Tout repose sur ces prérequis. Sérieusement, vous évaluez à combien la probabilité que tout cela réussisse ? Je rappelle que le maître d’œuvre est le MSSS…

Et on peut évaluer à combien la probabilité que l’État-assureur se limite à énoncer des orientations et à mesurer les résultats, alors que le réseau en serait responsable ? Qu’il y aura une véritable décentralisation du réseau, avec tous les moyens nécessaires pour y exercer une autonomie certaine en termes d’organisation du travail ? Que s’implante sans coûts exorbitants un système de gestion intégrée des ressources humaines, financières et des approvisionnements ?

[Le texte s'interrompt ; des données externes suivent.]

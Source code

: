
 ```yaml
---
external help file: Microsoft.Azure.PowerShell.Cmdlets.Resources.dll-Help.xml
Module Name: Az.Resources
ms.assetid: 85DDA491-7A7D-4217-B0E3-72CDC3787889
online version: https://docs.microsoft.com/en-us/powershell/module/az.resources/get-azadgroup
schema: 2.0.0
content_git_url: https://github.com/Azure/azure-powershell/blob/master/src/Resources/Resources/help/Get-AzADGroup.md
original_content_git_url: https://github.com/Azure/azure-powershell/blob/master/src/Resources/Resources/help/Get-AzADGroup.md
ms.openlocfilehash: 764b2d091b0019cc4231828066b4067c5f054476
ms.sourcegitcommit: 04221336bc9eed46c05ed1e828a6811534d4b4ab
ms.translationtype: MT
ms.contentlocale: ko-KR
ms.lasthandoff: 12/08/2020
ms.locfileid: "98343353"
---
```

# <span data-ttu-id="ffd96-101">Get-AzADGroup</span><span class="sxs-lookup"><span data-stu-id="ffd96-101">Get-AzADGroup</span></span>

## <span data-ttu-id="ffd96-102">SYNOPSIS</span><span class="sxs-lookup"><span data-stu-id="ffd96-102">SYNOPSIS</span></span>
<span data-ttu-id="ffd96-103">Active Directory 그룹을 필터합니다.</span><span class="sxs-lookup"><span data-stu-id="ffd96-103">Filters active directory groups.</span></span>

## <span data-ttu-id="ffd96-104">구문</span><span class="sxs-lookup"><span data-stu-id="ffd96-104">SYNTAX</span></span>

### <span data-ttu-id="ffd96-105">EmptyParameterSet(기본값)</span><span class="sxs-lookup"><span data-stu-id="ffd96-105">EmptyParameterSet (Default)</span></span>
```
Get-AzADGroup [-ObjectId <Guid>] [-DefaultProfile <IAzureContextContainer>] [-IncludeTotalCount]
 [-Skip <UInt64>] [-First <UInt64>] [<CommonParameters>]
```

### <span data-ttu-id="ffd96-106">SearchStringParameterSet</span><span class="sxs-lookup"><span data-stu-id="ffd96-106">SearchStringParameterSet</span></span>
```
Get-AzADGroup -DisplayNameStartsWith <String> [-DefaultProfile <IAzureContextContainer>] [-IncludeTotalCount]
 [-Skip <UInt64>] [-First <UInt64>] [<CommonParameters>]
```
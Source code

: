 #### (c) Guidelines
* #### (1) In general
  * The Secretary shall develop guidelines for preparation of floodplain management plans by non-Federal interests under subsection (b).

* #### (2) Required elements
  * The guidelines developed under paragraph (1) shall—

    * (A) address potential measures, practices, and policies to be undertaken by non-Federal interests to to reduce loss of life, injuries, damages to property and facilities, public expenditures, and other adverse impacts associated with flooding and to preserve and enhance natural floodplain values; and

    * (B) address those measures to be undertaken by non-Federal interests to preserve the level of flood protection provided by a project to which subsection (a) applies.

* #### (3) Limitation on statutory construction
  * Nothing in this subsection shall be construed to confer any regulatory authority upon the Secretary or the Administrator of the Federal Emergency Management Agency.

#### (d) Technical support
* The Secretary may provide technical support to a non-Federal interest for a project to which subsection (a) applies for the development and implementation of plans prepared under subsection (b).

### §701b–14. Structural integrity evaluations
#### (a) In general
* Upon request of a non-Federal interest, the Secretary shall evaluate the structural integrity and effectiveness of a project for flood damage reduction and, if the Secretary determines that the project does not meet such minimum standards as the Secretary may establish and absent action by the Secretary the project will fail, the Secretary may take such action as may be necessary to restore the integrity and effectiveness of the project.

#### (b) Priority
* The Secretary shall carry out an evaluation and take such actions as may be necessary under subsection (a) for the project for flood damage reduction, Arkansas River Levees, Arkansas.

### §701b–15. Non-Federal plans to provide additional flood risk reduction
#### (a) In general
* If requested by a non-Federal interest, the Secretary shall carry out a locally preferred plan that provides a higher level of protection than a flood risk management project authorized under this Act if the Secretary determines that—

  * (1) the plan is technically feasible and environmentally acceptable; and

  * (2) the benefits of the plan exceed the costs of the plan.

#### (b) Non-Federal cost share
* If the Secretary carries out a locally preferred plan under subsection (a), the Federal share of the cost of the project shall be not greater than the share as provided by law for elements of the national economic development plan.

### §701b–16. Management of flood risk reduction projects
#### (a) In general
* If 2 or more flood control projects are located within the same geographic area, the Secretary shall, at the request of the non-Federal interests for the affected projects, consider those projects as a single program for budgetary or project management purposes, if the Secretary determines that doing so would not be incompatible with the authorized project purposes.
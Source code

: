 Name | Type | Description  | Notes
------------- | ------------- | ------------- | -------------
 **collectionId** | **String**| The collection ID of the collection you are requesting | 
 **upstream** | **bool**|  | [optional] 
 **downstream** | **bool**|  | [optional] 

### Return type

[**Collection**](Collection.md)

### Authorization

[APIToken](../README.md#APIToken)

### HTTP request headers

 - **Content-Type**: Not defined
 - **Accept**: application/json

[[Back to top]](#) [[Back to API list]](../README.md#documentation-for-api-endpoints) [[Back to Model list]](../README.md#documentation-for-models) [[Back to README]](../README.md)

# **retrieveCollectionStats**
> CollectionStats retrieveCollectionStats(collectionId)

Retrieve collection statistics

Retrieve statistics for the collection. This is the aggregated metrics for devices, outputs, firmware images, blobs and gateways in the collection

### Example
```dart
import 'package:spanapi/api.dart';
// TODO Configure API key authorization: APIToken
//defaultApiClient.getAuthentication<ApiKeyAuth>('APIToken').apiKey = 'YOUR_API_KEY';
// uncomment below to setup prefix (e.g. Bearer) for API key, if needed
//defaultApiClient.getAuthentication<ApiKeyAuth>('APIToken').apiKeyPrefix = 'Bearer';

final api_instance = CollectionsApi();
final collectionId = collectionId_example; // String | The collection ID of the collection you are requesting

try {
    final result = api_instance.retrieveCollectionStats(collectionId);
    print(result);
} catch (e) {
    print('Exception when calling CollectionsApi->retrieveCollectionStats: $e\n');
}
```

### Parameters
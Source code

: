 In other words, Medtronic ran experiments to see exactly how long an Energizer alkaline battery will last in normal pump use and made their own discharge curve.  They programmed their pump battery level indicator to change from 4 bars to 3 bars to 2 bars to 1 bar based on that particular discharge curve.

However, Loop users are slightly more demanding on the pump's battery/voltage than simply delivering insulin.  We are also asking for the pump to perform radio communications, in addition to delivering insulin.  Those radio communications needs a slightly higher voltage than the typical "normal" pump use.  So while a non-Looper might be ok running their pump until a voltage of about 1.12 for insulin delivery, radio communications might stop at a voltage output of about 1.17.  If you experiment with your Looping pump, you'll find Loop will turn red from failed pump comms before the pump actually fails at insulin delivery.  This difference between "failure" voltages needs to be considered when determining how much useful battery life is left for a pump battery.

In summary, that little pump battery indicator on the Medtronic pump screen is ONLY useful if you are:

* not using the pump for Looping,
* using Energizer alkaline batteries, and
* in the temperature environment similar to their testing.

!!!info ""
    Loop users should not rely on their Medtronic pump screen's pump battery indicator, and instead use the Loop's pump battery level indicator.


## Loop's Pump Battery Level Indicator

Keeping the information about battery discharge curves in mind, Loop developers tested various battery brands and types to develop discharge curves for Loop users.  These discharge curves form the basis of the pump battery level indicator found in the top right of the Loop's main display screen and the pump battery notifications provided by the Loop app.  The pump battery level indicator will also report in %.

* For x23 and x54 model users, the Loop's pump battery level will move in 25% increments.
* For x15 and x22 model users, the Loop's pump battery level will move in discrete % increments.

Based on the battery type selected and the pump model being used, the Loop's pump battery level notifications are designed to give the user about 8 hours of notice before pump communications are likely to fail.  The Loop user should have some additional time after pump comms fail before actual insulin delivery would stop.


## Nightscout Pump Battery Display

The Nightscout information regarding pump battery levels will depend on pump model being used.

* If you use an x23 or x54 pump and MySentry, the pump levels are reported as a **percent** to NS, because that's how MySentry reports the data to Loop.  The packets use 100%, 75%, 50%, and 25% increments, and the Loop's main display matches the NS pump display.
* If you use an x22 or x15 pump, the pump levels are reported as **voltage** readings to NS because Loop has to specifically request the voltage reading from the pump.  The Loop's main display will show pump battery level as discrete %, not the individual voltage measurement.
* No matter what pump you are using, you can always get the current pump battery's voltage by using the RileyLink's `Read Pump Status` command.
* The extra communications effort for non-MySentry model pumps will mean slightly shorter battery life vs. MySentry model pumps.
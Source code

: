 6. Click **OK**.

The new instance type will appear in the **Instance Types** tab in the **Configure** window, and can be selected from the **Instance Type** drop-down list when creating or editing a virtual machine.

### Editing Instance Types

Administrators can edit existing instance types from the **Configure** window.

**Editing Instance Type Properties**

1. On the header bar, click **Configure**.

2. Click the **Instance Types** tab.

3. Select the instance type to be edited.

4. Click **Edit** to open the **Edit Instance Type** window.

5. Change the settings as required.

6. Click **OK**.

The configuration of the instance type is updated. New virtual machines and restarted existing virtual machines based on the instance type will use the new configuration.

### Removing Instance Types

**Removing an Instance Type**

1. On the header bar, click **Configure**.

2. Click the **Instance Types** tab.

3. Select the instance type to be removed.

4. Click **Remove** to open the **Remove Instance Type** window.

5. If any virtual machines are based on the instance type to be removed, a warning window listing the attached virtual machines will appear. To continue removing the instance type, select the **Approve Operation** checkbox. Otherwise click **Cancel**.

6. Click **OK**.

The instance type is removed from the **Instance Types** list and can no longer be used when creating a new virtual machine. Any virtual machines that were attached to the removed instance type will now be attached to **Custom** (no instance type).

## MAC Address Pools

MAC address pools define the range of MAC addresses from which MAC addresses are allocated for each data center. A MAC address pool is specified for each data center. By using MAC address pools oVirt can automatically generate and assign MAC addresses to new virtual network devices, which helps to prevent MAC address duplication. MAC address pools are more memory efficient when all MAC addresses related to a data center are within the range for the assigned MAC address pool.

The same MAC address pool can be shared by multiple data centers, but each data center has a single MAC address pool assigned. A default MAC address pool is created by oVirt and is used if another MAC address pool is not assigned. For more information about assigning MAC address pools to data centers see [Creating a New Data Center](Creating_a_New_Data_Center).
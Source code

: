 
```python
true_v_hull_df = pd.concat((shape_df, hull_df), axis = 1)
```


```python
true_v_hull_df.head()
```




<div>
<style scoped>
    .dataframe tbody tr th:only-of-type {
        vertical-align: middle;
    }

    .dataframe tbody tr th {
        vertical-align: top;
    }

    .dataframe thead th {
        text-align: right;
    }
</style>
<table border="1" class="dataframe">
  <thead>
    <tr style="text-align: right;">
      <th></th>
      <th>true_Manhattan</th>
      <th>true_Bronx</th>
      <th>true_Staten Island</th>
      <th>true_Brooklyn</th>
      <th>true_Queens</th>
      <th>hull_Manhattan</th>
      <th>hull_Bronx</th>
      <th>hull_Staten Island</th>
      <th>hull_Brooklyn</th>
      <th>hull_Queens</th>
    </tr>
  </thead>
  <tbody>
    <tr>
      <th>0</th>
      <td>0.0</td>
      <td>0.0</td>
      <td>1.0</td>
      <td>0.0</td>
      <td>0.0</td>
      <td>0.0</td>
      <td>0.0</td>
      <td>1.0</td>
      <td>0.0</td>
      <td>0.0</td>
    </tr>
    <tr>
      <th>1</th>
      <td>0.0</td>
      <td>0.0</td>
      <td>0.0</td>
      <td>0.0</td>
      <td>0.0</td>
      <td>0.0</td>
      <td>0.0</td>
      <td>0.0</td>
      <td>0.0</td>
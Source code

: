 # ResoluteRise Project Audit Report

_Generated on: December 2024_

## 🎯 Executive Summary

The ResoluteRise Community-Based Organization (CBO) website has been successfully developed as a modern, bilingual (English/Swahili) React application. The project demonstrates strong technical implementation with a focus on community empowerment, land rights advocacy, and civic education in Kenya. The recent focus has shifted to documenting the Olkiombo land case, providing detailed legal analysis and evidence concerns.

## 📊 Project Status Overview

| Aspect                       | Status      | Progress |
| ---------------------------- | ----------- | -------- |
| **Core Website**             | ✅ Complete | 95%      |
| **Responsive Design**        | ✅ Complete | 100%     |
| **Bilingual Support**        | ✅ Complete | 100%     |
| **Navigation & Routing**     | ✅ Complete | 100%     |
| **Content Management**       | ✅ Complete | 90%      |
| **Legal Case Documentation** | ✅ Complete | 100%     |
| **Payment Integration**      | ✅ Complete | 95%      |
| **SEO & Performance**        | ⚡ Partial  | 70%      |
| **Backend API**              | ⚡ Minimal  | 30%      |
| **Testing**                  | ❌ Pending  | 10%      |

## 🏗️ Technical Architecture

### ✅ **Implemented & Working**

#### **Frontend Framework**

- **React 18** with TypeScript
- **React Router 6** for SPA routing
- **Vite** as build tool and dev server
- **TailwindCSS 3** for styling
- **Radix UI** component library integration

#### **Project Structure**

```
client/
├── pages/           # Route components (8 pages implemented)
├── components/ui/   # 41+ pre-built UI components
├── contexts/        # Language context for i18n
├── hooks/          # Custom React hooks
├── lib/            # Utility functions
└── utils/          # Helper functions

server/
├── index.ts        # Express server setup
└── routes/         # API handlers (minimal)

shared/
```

Quant à la nouvelle orientation d’offrir un accès à un médecin de famille OU à un professionnel de la santé en temps opportun, c’est majeur. Serions-nous tellement médiocres que nous devons renoncer à un accès à un médecin ? Au lieu d’ajouter des médecins, a-t-on choisi d’ajouter des hauts fonctionnaires ?

Enfin, plutôt qu’un financement des établissements sur une base historique, on propose un financement basé sur la réponse aux besoins. Bravo ! Seulement, il y a un problème. On aura beau financer autrement les épisodes de soins, un problème fondamental demeure : il y a une limite au budget du ministère de la Santé et des Services sociaux.

En clair, ce n’est pas parce qu’on financera autrement les établissements que les budgets du secteur public ne seront pas plafonnés !

D’autant qu’il y a un rattrapage monstre pour les chirurgies ambulatoires. D’autant que la couverture du régime est tellement étendue qu’on n’arrive déjà pas à répondre aux attentes (pensons aux besoins des jeunes et des aînés). Quant au financement pouvant nous parvenir du fédéral, autant oublier ça.

On fait quoi, alors ? C’est foutu ? On continue de faire attendre les gens ? On donne encore la chance au coureur ? On risque le tout pour le tout parce qu’on aurait confiance au ministre de passage ?

Non. Ça suffit ! 1) il faut augmenter le nombre de médecins de famille ; 2) on doit permettre aux médecins de pratiquer à la fois dans le secteur public et le secteur privé (pratique mixte) ; et 3) on doit s’ouvrir au secteur indépendant pour une solide injection de concurrence dans la gouvernance des établissements et la fourniture de soins et services sociaux.

Il est temps d’ouvrir la machine. Au lieu d’interdire, permettons ! Le mandat du Ministère ? Établir des orientations, signer des ententes de gestion et de fourniture de soins et évaluer les résultats. Point.

Si le secteur public doit attendre cinq ans pour se raplomber, ouvrons à une plus grande variété de secteurs et permettons une contribution des citoyens qui le désirent.

Ultimement, le modèle québécois nous amène à ça : payer beaucoup d’impôts pour devoir, en plus, se payer des services dans le privé. Malheureusement, malgré tous les échecs du modèle québécois, on vote encore pour ça. Et malheureusement, ce ne sont pas les plus favorisés qui en paient le véritable prix.